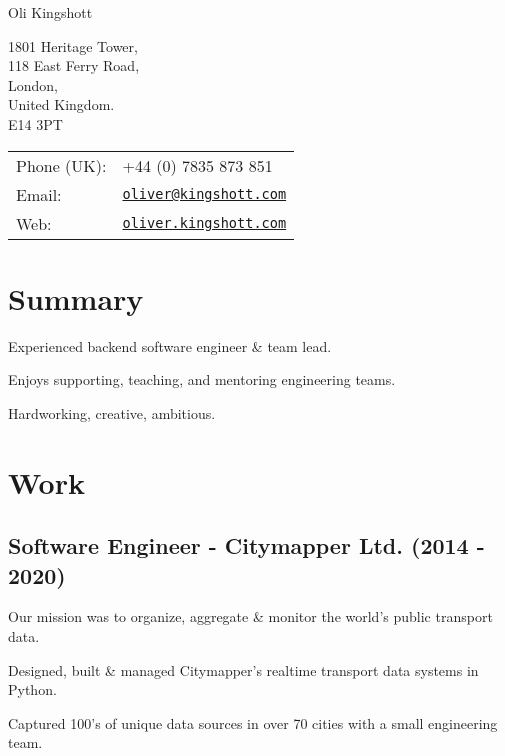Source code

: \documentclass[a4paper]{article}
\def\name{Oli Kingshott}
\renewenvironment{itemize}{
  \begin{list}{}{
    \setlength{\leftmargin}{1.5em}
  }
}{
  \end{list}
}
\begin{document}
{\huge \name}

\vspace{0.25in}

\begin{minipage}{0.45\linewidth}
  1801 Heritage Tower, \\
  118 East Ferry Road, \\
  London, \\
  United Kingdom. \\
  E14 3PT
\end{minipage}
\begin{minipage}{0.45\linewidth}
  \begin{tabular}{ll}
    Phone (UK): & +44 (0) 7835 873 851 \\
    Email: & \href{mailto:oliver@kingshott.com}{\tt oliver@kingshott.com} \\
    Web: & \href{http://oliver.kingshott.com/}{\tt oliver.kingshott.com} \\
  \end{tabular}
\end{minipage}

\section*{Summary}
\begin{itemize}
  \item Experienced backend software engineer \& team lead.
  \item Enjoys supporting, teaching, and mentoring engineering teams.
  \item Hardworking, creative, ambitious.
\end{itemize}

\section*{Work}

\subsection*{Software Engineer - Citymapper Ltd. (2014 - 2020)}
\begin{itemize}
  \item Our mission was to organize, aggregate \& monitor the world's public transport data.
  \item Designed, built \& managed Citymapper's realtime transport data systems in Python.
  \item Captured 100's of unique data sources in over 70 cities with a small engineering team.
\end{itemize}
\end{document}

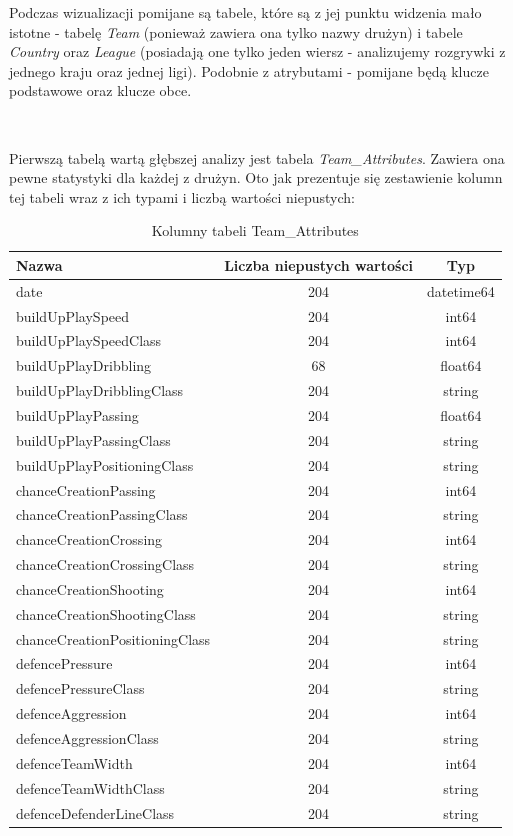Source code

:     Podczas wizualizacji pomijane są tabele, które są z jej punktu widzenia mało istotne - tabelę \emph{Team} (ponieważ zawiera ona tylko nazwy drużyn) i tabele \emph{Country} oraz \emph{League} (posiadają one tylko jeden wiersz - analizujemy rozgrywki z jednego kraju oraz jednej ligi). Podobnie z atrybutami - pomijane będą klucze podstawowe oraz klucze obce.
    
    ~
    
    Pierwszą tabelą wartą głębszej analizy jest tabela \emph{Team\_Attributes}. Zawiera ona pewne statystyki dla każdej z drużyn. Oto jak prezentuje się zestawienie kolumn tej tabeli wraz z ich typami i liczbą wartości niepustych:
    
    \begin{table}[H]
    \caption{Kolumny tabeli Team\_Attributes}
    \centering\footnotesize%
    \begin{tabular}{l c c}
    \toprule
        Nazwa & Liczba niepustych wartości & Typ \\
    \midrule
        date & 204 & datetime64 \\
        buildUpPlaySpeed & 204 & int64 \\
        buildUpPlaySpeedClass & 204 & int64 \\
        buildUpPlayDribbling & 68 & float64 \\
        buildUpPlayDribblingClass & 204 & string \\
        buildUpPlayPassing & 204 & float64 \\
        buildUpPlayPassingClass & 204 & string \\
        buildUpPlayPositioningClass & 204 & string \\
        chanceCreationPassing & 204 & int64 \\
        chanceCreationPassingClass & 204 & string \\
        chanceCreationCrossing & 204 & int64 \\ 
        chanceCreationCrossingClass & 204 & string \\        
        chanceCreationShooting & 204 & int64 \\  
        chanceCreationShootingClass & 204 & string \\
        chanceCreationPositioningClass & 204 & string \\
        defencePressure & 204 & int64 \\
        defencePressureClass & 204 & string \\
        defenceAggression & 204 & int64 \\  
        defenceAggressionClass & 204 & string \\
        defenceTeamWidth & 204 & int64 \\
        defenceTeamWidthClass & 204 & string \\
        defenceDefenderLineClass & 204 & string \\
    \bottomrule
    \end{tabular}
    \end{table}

###

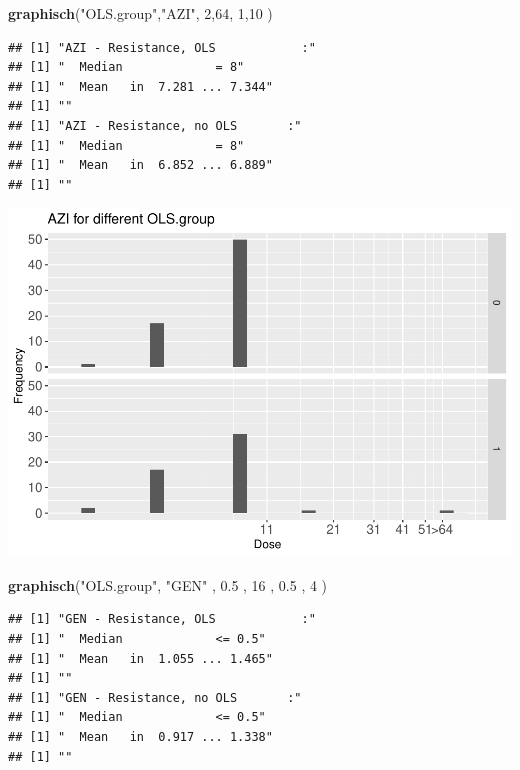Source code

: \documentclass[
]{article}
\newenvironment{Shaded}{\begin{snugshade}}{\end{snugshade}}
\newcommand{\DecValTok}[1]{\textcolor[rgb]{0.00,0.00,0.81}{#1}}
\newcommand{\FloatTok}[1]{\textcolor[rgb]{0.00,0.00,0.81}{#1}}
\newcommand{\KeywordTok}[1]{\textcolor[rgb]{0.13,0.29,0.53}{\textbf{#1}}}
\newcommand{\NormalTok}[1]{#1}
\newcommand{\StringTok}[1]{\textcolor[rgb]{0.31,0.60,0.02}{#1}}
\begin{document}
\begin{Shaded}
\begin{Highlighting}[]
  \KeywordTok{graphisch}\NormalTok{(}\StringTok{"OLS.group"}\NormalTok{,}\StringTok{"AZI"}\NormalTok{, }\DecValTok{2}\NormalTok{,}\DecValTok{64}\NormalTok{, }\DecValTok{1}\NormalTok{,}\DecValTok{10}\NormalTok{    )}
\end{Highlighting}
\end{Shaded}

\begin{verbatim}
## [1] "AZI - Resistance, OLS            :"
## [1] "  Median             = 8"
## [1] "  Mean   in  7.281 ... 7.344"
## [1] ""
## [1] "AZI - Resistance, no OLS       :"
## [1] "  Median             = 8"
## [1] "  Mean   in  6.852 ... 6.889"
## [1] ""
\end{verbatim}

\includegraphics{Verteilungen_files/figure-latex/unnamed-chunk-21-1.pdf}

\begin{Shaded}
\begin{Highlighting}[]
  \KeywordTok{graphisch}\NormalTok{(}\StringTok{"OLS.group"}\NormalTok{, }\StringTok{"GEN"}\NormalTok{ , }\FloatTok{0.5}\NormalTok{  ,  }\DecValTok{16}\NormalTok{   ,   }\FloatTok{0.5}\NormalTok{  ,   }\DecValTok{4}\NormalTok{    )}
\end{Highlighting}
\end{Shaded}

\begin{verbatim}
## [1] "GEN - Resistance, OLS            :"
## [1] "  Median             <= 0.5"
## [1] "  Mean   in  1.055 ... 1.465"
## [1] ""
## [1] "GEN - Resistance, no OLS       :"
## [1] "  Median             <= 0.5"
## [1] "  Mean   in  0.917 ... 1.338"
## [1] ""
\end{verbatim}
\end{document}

###

• _Goal of the exercise_
Whenever the word "Resistance" shows up in a line of the entries, list that line.

• _Response below_
## [1] "AZI - Resistance, OLS            :"
## [1] "AZI - Resistance, no OLS       :"
## [1] "GEN - Resistance, OLS            :"
## [1] "GEN - Resistance, no OLS       :"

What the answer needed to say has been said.